Upgrade to the Flash 9 viewer for enhanced content, including the ability to browse & search through your favorite titles.
Click here to learn more!
Layle Silbert’s stories trace struggles and joys of lives overlooked. In The Free Thinkers: Two Novellas, she gives these lost lives a new voice, recovering in exacting detail the world of newly arrived Eastern European Jews in turn-of-the-century-America. Silbert’s stories chronicle their arrival in Chicago and New York, and follow them as they trade Yiddish and Russian for English, find work in factories and Jewish newspapers, attend Zionist meetings, and struggle toward the promise of freedom and happiness.
The Free Thinkers tells two tales. The first novella focuses on Ida, an independent woman, a “freethinker” devoted to finding her own way in America. A factory forelady, a patron of the theater, and an instinctive feminist, she is determined to find total freedom in a man’s world-no matter where it leads her.
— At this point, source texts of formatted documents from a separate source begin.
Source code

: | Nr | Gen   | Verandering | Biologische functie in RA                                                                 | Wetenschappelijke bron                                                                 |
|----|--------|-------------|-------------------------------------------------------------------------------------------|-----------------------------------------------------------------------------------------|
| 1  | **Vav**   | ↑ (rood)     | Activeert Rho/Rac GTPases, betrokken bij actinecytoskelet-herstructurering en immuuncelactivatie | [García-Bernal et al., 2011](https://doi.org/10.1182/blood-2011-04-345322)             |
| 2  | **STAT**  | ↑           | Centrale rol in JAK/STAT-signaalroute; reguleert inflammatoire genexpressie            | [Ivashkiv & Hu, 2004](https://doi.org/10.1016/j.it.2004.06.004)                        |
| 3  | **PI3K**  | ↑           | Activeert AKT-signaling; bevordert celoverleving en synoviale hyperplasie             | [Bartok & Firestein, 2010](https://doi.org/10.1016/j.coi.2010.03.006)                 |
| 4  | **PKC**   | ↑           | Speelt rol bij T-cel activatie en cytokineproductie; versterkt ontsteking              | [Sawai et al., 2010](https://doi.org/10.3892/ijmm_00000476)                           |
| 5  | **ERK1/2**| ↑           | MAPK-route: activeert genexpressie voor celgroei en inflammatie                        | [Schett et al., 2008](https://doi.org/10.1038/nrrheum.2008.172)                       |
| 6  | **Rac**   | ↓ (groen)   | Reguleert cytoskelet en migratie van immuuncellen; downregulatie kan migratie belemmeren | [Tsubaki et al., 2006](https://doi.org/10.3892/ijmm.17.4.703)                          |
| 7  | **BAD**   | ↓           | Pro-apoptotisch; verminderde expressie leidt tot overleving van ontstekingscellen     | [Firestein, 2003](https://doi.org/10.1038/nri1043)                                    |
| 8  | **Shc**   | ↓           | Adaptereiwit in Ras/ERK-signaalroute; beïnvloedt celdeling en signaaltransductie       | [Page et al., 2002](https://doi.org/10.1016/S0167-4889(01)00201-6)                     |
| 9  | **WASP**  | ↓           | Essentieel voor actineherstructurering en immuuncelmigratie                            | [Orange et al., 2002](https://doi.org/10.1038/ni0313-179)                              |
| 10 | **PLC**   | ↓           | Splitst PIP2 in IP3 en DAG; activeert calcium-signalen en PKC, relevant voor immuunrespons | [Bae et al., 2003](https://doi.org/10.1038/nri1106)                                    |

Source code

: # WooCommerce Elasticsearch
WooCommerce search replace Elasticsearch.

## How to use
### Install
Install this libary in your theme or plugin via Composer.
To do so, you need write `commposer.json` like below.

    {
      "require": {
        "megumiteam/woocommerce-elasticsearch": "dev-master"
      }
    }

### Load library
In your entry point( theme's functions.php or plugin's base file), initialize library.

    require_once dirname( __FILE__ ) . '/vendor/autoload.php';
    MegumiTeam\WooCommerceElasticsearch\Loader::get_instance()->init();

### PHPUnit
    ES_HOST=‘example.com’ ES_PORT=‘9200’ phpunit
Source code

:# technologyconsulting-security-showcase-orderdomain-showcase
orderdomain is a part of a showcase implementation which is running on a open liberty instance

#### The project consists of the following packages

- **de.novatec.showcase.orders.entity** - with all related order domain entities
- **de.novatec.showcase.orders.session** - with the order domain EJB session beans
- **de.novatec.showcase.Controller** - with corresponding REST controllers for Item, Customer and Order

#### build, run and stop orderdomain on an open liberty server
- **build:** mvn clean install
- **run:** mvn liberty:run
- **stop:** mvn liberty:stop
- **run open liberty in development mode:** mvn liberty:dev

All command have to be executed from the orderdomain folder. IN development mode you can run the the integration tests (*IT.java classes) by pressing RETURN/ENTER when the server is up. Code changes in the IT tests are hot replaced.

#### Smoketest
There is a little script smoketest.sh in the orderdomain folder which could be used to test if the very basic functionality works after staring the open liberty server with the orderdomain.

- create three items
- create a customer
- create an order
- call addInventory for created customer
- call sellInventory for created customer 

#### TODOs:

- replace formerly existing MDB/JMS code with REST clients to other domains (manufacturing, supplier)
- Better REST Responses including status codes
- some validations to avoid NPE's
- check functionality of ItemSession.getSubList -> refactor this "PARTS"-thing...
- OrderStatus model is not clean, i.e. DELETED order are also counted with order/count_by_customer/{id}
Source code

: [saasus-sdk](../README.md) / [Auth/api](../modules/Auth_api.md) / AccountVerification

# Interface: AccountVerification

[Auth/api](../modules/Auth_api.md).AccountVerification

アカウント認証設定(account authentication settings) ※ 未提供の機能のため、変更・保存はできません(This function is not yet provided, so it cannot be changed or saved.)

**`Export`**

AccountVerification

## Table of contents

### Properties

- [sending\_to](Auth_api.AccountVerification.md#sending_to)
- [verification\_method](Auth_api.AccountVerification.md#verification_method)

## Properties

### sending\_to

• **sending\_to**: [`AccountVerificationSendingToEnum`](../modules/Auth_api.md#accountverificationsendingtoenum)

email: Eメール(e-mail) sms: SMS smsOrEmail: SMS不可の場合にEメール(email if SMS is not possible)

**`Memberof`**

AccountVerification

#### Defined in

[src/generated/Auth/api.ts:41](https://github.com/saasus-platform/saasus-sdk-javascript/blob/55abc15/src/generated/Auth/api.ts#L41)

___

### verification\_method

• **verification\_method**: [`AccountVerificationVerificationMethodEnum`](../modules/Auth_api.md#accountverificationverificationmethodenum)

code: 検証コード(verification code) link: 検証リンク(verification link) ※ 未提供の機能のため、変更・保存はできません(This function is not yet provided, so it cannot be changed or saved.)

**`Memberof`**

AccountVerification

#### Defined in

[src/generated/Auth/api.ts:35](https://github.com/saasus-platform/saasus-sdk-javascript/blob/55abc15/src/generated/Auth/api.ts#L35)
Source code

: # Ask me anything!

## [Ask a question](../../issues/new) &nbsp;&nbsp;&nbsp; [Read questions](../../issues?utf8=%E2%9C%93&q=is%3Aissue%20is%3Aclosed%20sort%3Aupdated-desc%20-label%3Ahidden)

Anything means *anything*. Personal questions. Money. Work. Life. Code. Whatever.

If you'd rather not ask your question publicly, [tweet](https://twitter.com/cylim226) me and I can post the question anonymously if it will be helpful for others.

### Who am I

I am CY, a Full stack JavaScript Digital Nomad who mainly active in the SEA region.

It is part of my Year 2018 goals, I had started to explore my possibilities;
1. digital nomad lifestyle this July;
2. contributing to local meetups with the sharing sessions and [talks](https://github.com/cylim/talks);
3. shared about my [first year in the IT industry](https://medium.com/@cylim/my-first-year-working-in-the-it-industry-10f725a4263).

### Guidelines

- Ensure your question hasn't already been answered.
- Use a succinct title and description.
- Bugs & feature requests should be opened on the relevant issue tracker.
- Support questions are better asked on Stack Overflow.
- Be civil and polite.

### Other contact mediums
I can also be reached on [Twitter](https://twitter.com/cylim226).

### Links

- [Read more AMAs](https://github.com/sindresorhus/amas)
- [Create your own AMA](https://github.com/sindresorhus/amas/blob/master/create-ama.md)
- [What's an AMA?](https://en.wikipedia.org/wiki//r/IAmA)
The collection’s other novella chronicles the lives of three sisters from the Ukraine as they find husbands and start their own families in America. Two masterful chapters at the heart of the novella describe their mother's arrival, after the great war and the revolution, to a small Indiana town. She is “a vision, in her clothes, her posture, the very air around her, a vision of a sight on a street in the village they’d all come from, suddenly seamlessly transported into this pleasant spring morning to the very middle of America.”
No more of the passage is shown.